What you need to do. Reproduce the records. Keep every word exact and include no images.

Saved entries:
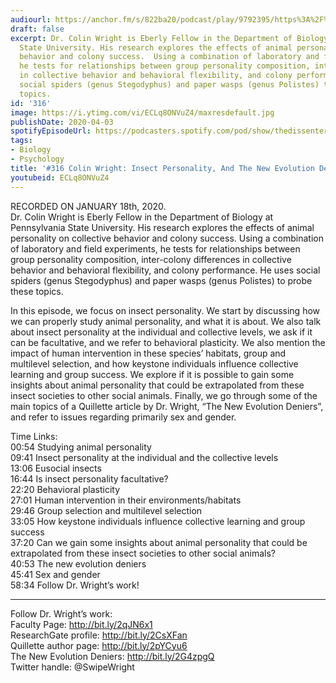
 ```yaml
---
audiourl: https://anchor.fm/s/822ba20/podcast/play/9792395/https%3A%2F%2Fd3ctxlq1ktw2nl.cloudfront.net%2Fproduction%2F2020-0-19%2F44128406-44100-2-62288ad632faa.m4a
draft: false
excerpt: Dr. Colin Wright is Eberly Fellow in the Department of Biology at Pennsylvania
  State University. His research explores the effects of animal personality on collective
  behavior and colony success.  Using a combination of laboratory and field experiments,
  he tests for relationships between group personality composition, inter-colony differences
  in collective behavior and behavioral flexibility, and colony performance. He uses
  social spiders (genus Stegodyphus) and paper wasps (genus Polistes) to probe these
  topics.
id: '316'
image: https://i.ytimg.com/vi/ECLq8ONVuZ4/maxresdefault.jpg
publishDate: 2020-04-03
spotifyEpisodeUrl: https://podcasters.spotify.com/pod/show/thedissenter/episodes/316-Colin-Wright-Insect-Personality--And-The-New-Evolution-Deniers-ea9beb
tags:
- Biology
- Psychology
title: '#316 Colin Wright: Insect Personality, And The New Evolution Deniers'
youtubeid: ECLq8ONVuZ4
---
```

<div class="timelinks">

RECORDED ON JANUARY 18th, 2020.  
Dr. Colin Wright is Eberly Fellow in the Department of Biology at Pennsylvania State University. His research explores the effects of animal personality on collective behavior and colony success.  Using a combination of laboratory and field experiments, he tests for relationships between group personality composition, inter-colony differences in collective behavior and behavioral flexibility, and colony performance. He uses social spiders (genus Stegodyphus) and paper wasps (genus Polistes) to probe these topics.

In this episode, we focus on insect personality. We start by discussing how we can properly study animal personality, and what it is about. We also talk about insect personality at the individual and collective levels, we ask if it can be facultative, and we refer to behavioral plasticity. We also mention the impact of human intervention in these species’ habitats, group and multilevel selection, and how keystone individuals influence collective learning and group success. We explore if it is possible to gain some insights about animal personality that could be extrapolated from these insect societies to other social animals. Finally, we go through some of the main topics of a Quillette article by Dr. Wright, “The New Evolution Deniers”, and refer to issues regarding primarily sex and gender.

Time Links:  
<time>00:54</time> Studying animal personality  
<time>09:41</time> Insect personality at the individual and the collective levels  
<time>13:06</time> Eusocial insects  
<time>16:44</time> Is insect personality facultative?  
<time>22:20</time> Behavioral plasticity  
<time>27:01</time> Human intervention in their environments/habitats  
<time>29:46</time> Group selection and multilevel selection  
<time>33:05</time> How keystone individuals influence collective learning and group success  
<time>37:20</time> Can we gain some insights about animal personality that could be extrapolated from these insect societies to other social animals?  
<time>40:53</time> The new evolution deniers  
<time>45:41</time> Sex and gender  
<time>58:34</time> Follow Dr. Wright’s work!

---

Follow Dr. Wright’s work:  
Faculty Page: http://bit.ly/2qJN6x1  
ResearchGate profile: http://bit.ly/2CsXFan  
Quillette author page: http://bit.ly/2pYCyu6  
The New Evolution Deniers: http://bit.ly/2G4zpgQ  
Twitter handle: @SwipeWright
</div>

Task answer.
 ```yaml
---
audiourl: https://anchor.fm/s/822ba20/podcast/play/9792395/https%3A%2F%2Fd3ctxlq1ktw2nl.cloudfront.net%2Fproduction%2F2020-0-19%2F44128406-44100-2-62288ad632faa.m4a
draft: false
excerpt: Dr. Colin Wright is Eberly Fellow in the Department of Biology at Pennsylvania
  State University. His research explores the effects of animal personality on collective
  behavior and colony success.  Using a combination of laboratory and field experiments,
  he tests for relationships between group personality composition, inter-colony differences
  in collective behavior and behavioral flexibility, and colony performance. He uses
  social spiders (genus Stegodyphus) and paper wasps (genus Polistes) to probe these
  topics.
id: '316'
image: https://i.ytimg.com/vi/ECLq8ONVuZ4/maxresdefault.jpg
publishDate: 2020-04-03
spotifyEpisodeUrl: https://podcasters.spotify.com/pod/show/thedissenter/episodes/316-Colin-Wright-Insect-Personality--And-The-New-Evolution-Deniers-ea9beb
tags:
- Biology
- Psychology
title: '#316 Colin Wright: Insect Personality, And The New Evolution Deniers'
youtubeid: ECLq8ONVuZ4
---
```

<div class="timelinks">

RECORDED ON JANUARY 18th, 2020.  
Dr. Colin Wright is Eberly Fellow in the Department of Biology at Pennsylvania State University. His research explores the effects of animal personality on collective behavior and colony success.  Using a combination of laboratory and field experiments, he tests for relationships between group personality composition, inter-colony differences in collective behavior and behavioral flexibility, and colony performance. He uses social spiders (genus Stegodyphus) and paper wasps (genus Polistes) to probe these topics.

In this episode, we focus on insect personality. We start by discussing how we can properly study animal personality, and what it is about. We also talk about insect personality at the individual and collective levels, we ask if it can be facultative, and we refer to behavioral plasticity. We also mention the impact of human intervention in these species’ habitats, group and multilevel selection, and how keystone individuals influence collective learning and group success. We explore if it is possible to gain some insights about animal personality that could be extrapolated from these insect societies to other social animals. Finally, we go through some of the main topics of a Quillette article by Dr. Wright, “The New Evolution Deniers”, and refer to issues regarding primarily sex and gender.

Time Links:  
<time>00:54</time> Studying animal personality  
<time>09:41</time> Insect personality at the individual and the collective levels  
<time>13:06</time> Eusocial insects  
<time>16:44</time> Is insect personality facultative?  
<time>22:20</time> Behavioral plasticity  
<time>27:01</time> Human intervention in their environments/habitats  
<time>29:46</time> Group selection and multilevel selection  
<time>33:05</time> How keystone individuals influence collective learning and group success  
<time>37:20</time> Can we gain some insights about animal personality that could be extrapolated from these insect societies to other social animals?  
<time>40:53</time> The new evolution deniers  
<time>45:41</time> Sex and gender  
<time>58:34</time> Follow Dr. Wright’s work!

---

Follow Dr. Wright’s work:  
Faculty Page: http://bit.ly/2qJN6x1  
ResearchGate profile: http://bit.ly/2CsXFan  
Quillette author page: http://bit.ly/2pYCyu6  
The New Evolution Deniers: http://bit.ly/2G4zpgQ  
Twitter handle: @SwipeWright
</div>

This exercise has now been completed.